What you are asked to do ▸
Please copy each line of the records below that holds the word "panelOptions".

Stored data:
__________________________________________________

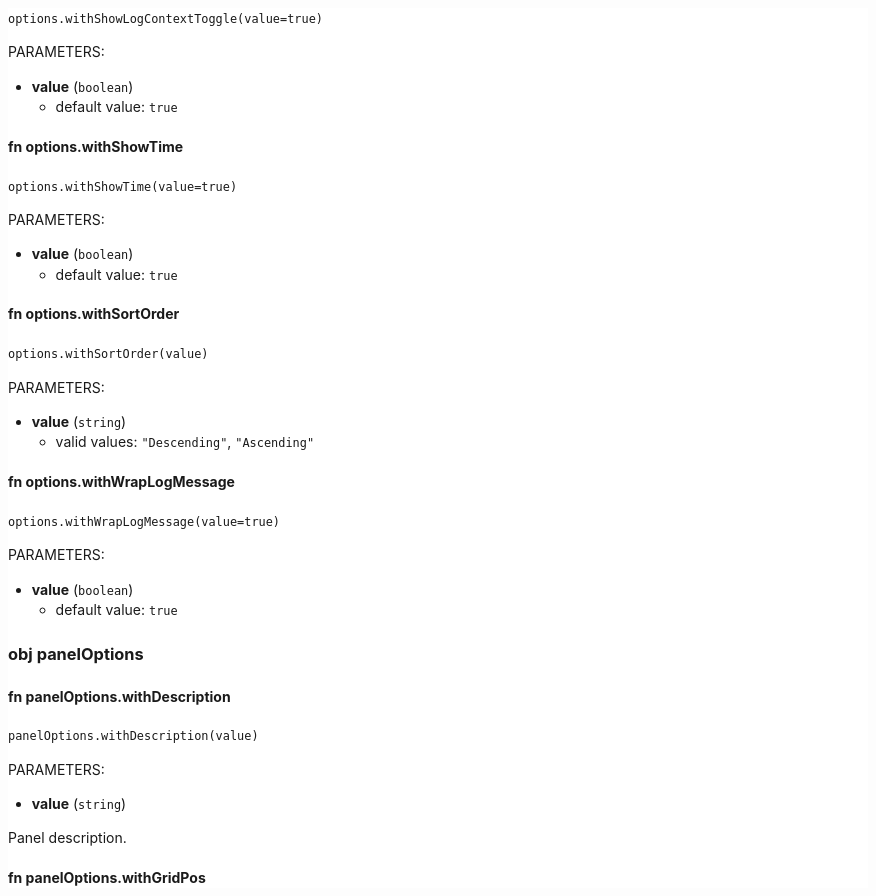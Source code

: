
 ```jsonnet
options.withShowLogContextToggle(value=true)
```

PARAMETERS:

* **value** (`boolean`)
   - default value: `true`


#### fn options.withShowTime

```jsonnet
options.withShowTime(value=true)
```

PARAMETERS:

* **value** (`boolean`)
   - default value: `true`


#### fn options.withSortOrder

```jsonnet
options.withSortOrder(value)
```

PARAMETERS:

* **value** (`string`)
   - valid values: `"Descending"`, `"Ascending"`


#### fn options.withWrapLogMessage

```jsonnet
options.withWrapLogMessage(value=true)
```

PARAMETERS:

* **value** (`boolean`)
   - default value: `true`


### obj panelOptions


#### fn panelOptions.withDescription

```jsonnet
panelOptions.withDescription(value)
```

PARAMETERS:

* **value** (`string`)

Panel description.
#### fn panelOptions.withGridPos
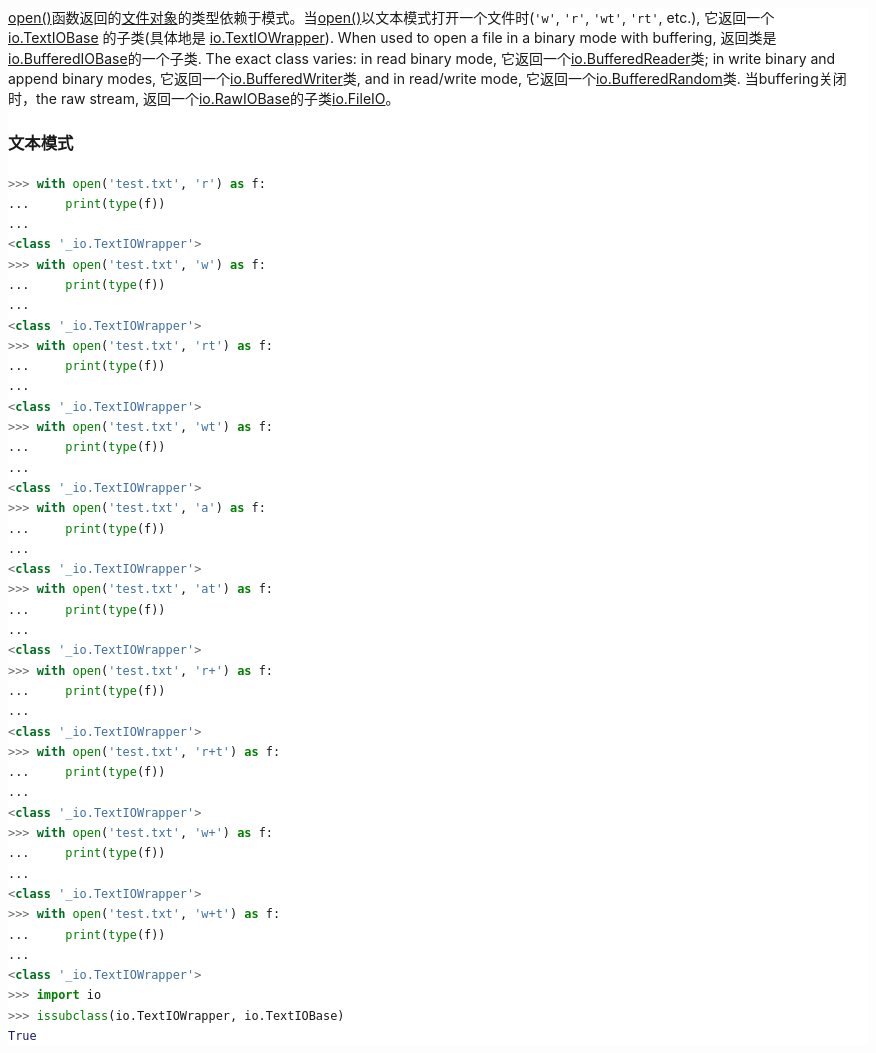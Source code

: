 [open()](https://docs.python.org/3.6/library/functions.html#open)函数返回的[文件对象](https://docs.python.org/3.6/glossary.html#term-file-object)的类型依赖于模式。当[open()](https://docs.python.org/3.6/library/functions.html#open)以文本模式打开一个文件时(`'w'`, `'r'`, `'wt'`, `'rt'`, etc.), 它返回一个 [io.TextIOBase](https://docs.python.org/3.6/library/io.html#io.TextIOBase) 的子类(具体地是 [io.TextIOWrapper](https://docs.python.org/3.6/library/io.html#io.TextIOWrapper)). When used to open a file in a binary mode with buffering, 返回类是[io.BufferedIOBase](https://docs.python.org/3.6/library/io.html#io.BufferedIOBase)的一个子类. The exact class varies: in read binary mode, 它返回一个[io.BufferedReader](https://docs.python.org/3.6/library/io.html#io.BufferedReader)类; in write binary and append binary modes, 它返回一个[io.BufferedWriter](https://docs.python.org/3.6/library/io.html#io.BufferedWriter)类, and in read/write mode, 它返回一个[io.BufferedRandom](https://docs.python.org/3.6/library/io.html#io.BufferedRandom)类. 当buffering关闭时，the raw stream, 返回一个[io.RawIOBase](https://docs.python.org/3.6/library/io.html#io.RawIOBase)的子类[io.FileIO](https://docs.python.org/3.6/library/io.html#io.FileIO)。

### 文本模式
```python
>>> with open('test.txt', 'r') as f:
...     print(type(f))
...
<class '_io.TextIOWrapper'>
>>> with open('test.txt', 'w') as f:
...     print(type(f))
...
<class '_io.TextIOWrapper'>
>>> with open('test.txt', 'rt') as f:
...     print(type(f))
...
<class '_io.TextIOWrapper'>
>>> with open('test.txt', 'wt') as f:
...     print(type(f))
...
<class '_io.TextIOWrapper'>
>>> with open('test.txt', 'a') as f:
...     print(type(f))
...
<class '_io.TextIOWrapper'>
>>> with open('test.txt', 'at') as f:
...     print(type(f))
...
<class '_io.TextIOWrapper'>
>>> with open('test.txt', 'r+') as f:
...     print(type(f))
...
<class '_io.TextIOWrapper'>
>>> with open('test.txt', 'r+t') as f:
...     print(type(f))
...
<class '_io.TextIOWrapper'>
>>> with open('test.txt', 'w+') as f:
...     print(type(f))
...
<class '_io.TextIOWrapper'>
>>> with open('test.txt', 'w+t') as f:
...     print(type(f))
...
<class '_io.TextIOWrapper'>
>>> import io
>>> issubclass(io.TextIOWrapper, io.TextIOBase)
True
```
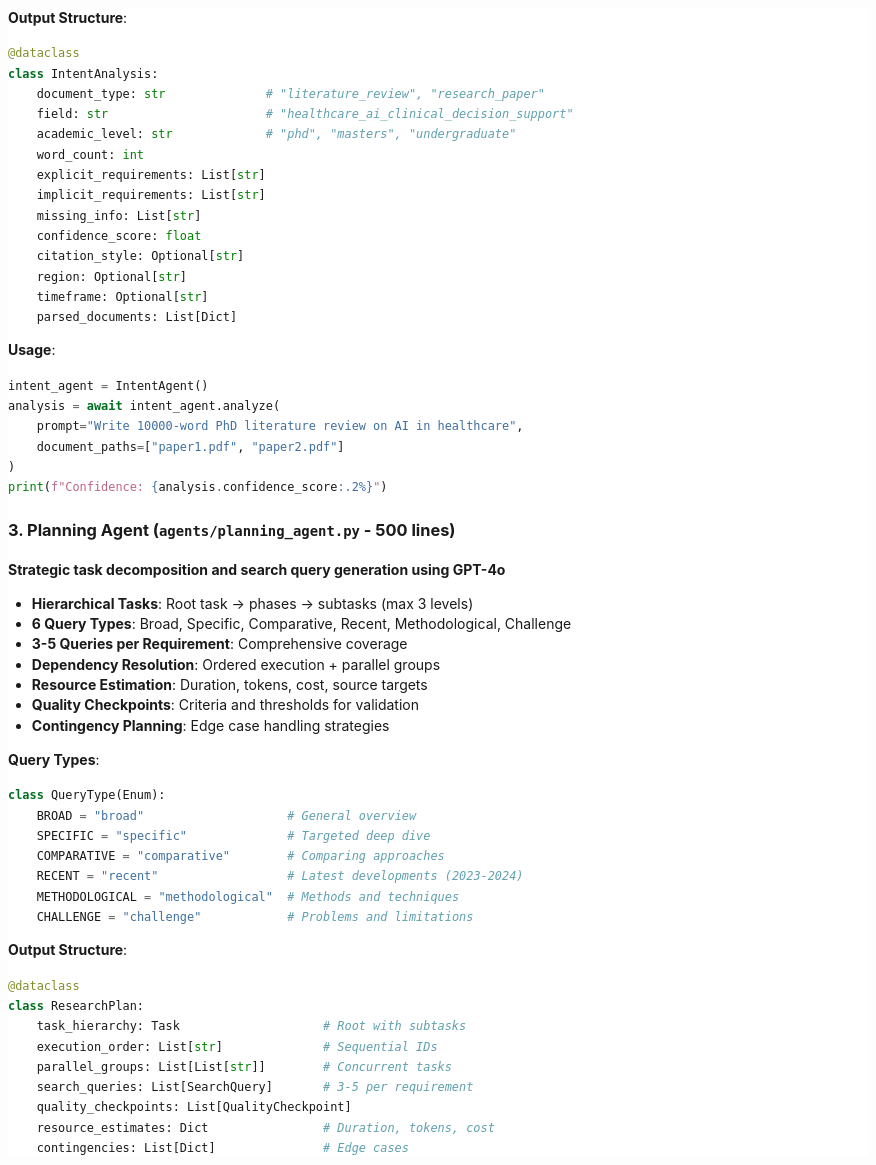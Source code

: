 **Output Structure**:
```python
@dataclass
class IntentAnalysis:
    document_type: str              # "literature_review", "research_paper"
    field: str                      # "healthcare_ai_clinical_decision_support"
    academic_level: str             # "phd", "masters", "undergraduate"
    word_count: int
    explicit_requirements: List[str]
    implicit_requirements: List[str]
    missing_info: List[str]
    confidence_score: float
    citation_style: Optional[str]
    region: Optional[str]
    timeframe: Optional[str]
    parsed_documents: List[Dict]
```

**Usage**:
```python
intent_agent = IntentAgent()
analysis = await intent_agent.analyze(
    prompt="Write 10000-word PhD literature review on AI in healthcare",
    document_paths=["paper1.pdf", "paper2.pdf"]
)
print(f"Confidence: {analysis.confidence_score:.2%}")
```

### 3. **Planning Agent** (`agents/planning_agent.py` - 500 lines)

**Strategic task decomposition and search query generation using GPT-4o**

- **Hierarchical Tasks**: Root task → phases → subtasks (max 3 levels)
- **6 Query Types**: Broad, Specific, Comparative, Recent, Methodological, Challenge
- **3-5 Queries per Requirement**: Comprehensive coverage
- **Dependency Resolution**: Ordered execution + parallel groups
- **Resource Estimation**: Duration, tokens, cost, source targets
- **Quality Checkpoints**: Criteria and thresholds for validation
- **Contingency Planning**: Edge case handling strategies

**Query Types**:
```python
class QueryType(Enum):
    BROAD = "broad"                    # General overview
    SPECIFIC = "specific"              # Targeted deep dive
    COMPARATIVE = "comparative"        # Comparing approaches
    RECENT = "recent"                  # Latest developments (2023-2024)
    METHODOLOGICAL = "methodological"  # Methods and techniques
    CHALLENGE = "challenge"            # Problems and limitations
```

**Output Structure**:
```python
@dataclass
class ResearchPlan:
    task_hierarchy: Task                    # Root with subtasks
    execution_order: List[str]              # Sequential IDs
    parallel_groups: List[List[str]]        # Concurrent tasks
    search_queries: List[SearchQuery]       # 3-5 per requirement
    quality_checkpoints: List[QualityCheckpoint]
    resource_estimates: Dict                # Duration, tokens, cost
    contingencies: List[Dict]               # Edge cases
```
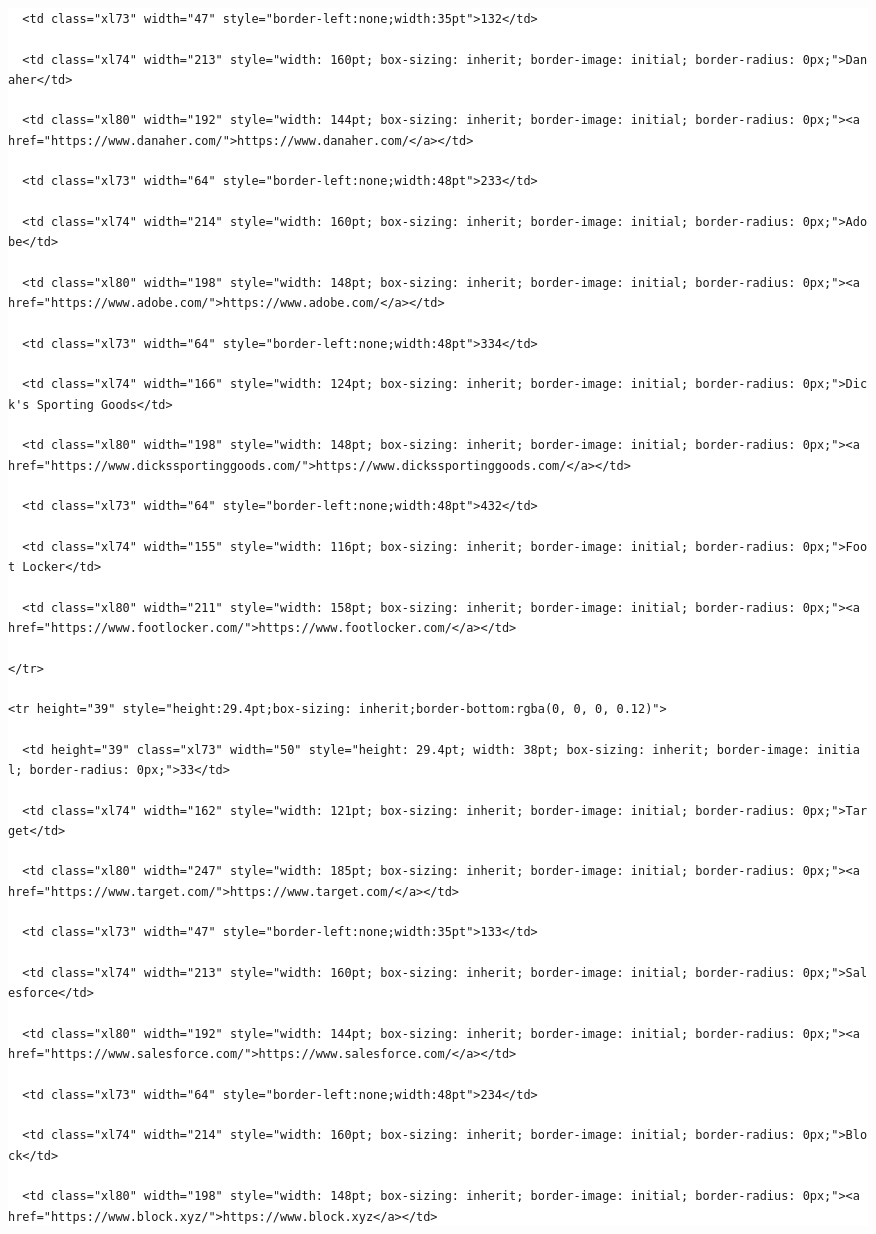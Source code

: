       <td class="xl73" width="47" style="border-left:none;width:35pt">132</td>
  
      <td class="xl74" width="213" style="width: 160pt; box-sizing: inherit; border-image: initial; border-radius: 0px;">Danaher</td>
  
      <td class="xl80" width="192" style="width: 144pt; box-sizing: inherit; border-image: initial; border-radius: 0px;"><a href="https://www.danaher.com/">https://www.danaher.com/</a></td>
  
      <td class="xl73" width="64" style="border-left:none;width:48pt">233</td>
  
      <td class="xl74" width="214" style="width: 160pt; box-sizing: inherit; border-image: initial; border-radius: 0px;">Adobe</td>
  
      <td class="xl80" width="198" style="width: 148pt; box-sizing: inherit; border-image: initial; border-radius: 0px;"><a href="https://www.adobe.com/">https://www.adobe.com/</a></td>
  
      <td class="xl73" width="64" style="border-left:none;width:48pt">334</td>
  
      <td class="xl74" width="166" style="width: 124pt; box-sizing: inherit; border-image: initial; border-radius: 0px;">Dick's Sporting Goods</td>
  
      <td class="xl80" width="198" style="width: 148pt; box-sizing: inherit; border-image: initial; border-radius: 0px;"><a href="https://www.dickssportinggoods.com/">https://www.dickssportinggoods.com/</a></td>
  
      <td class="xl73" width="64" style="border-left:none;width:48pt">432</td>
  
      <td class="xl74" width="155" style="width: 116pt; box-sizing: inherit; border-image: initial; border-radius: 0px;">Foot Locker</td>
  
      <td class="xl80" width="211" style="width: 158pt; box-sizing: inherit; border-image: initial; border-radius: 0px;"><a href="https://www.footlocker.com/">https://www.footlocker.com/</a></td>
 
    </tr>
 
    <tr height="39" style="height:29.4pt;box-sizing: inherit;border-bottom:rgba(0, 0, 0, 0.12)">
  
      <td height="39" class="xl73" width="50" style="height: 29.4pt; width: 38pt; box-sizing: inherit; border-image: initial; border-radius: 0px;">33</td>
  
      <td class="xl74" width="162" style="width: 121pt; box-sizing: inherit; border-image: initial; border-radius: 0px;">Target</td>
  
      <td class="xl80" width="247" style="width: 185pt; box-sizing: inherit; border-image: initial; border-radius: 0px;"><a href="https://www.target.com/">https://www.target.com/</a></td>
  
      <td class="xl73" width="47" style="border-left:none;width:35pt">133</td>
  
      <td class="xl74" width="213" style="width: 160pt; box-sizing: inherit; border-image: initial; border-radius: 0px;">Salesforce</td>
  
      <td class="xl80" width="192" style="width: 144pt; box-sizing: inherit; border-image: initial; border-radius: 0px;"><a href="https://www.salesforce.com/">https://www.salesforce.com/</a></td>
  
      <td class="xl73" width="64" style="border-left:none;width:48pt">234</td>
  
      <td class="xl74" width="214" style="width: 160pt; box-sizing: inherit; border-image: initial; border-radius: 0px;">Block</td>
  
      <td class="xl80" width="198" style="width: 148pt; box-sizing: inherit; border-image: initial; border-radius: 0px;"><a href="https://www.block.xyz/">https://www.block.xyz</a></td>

__________________________________________________

Solution to the exercise ▸
### obj panelOptions
#### fn panelOptions.withDescription
panelOptions.withDescription(value)
#### fn panelOptions.withGridPos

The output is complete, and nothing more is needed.